姜恒はひざまずいて、県令がほめてくれたことに礼を言った。県令はまたつぶやいた。

「あなたたち二人は、まずはここにいなさい。食べ物を持って来させ、着るものを探させよう。」兵士は外に出て人に粗布の服を何枚か借りてきて、兄弟に着せた。耿曙は大人の男の里衣に着替え、襟の紐を結んだ。そして清水を汲んできて、姜恒の傷口を洗い薬を交換した。姜恒が着られるものはどうしても見つからず、女の子の服を借りてしばらく着ていた。

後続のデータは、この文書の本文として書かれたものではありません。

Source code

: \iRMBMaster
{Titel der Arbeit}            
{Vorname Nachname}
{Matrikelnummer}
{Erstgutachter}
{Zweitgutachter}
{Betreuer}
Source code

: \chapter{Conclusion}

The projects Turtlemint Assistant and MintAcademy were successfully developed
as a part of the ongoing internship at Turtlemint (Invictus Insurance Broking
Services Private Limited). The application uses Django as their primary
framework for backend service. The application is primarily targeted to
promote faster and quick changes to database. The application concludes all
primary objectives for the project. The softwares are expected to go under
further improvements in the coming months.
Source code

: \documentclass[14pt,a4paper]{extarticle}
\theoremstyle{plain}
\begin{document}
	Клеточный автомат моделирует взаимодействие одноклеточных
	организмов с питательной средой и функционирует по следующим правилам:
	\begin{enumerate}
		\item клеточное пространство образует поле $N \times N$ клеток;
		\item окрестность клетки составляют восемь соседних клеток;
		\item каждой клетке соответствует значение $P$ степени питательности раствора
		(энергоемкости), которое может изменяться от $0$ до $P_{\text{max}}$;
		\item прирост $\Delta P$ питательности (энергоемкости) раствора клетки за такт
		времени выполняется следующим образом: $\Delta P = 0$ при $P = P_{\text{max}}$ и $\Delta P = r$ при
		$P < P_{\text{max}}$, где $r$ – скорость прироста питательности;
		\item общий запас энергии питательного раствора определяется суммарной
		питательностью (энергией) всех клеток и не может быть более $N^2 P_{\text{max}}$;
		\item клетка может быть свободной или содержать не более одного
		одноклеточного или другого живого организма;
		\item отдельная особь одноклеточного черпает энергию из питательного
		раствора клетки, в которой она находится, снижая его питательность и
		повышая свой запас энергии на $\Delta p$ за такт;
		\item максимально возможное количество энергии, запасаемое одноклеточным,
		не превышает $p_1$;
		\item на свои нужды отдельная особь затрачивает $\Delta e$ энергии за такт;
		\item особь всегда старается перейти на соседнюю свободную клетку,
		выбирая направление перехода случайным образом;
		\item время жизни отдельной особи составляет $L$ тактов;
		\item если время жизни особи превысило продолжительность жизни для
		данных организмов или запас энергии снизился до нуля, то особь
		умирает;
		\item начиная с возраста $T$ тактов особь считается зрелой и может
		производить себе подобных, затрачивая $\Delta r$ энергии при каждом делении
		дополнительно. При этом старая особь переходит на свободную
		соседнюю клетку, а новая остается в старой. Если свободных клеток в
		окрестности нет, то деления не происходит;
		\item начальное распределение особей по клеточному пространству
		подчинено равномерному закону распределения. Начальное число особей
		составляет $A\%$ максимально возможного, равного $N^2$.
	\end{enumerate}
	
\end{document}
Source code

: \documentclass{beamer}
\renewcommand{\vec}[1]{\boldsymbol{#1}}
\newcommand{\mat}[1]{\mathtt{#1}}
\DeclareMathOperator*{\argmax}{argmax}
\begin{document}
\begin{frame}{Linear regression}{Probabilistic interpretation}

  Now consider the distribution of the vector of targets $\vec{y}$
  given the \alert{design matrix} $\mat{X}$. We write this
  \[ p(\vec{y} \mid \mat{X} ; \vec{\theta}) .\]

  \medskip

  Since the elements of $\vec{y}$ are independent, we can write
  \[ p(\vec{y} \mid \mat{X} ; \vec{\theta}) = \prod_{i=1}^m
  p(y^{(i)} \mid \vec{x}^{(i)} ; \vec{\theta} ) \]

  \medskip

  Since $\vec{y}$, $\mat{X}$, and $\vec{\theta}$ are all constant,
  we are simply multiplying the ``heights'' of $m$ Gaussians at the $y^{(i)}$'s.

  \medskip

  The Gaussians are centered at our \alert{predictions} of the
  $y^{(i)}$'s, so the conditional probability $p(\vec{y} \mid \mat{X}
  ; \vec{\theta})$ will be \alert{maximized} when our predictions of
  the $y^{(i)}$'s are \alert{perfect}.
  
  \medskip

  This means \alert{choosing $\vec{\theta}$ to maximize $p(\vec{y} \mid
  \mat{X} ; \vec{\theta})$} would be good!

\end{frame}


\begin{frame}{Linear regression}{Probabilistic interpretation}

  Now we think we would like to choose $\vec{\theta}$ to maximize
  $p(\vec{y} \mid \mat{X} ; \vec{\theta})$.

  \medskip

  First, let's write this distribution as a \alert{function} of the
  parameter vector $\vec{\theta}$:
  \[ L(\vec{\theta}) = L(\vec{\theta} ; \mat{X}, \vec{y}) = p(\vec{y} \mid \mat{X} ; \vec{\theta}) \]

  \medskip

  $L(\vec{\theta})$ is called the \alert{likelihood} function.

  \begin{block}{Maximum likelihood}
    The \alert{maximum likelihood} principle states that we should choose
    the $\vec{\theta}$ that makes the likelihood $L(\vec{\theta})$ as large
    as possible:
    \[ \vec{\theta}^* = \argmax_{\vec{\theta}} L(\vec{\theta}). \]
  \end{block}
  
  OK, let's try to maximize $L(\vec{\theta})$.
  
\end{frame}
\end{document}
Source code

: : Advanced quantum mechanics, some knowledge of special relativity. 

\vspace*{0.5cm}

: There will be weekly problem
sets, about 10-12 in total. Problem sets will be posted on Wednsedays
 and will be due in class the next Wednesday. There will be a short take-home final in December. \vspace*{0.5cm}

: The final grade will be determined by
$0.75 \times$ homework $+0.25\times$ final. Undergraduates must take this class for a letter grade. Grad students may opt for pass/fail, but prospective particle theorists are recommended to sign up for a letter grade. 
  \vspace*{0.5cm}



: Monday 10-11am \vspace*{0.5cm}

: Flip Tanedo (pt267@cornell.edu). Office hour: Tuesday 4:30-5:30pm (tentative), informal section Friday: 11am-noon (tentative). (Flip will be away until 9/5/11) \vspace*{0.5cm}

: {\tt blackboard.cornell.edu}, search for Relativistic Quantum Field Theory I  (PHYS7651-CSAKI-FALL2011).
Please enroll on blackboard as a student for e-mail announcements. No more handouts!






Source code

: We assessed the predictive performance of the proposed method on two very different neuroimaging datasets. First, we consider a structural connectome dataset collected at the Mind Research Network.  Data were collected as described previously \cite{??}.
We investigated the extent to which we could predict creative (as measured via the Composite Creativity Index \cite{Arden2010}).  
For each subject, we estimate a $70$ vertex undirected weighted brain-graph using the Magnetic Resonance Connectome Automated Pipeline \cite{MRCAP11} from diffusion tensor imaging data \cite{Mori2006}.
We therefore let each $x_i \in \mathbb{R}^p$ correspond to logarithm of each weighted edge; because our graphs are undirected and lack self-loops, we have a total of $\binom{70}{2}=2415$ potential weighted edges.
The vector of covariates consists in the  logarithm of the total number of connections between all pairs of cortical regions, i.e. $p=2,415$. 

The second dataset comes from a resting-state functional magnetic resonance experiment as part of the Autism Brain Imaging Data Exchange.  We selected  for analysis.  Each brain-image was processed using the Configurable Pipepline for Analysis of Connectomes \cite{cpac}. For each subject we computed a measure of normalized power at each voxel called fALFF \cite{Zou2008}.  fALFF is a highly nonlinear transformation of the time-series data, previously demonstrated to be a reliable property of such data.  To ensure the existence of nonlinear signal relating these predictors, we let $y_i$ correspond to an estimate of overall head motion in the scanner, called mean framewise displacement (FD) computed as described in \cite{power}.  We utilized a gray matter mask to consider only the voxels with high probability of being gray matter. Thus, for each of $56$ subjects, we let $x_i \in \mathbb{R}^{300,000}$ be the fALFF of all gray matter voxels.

県令は一時過ぎた頃、咳をするようになった。姜恒はいくつか医学書を読んだことがあったので、そっと彼の脈門を触った。県令の症状は重く、よくなる確率はあまりないことがわかり、悲しくなった。兵士が卵粥を持ってきても、県令は目を開けず、「子供たちに食べさせなさい。私のような死にゆく者のために、食糧を無駄にする必要はない」と言った。

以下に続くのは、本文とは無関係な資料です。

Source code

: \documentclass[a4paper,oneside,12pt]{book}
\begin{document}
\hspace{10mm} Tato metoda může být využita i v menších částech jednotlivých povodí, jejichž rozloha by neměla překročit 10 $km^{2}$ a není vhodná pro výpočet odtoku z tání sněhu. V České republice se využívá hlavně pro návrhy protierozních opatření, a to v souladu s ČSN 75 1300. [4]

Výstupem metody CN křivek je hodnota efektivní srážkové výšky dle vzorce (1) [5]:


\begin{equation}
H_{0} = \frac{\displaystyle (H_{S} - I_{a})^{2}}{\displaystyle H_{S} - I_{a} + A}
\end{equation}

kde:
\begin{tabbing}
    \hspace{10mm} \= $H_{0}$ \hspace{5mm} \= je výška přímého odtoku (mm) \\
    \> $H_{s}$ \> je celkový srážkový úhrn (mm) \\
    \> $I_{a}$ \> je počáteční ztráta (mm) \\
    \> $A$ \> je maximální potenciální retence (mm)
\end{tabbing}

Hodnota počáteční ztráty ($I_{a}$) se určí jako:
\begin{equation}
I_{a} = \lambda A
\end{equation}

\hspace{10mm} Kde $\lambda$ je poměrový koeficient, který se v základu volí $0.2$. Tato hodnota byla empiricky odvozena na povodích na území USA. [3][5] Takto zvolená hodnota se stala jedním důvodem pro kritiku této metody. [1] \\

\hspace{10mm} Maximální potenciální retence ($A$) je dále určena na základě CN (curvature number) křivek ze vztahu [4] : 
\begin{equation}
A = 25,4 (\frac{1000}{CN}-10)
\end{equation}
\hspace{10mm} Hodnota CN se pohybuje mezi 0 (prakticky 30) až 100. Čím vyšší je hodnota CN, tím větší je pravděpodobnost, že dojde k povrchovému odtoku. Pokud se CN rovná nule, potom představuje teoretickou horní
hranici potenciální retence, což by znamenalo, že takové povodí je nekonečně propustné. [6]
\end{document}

「食べろ。」耿曙は卵粥を受け取って、「食べさせてやろうか」と言った。

「一緒に食べよう。あなただってお腹がすいているでしょう。」と姜恒は答えた。

二人はどんぶりの卵粥をきれいに食べた。耿曙は床に布団を敷き、姜恒を抱いて、体を丸めた。しばらくすると二人は寄り添って眠ってしまった。姜恒は眠っている間も、耿曙の袖をしっかりつかんでいた。耿曙は外に出て情報を聞きたいと思っていたが、これでは一緒に寝ていなければならない。実際、一晩中心配していてとても疲れていた。ため息をつき、寝返りをうってぐっすりと眠った。

 

この日、11歳の耿曙と9歳の姜恒は、家の崩壊が彼らの人生にどのような激変をもたらすかまだ知らなかった。姜恒は相変わらず無邪気に母がすぐに帰ってくると思っていたが、耿曙は昭夫人の武芸が優れていることを知っていたので、敵軍の包囲から抜け出せないでいるのだろうと考えていた。

 

風雪が舞う寒い夜がきた。潯東県令は、まず何度か咳をして、一度血を吐き、それからまた何度も咳をして、最後に何度か激しく喘ぎ、しばらくすると静かに息を引き取った。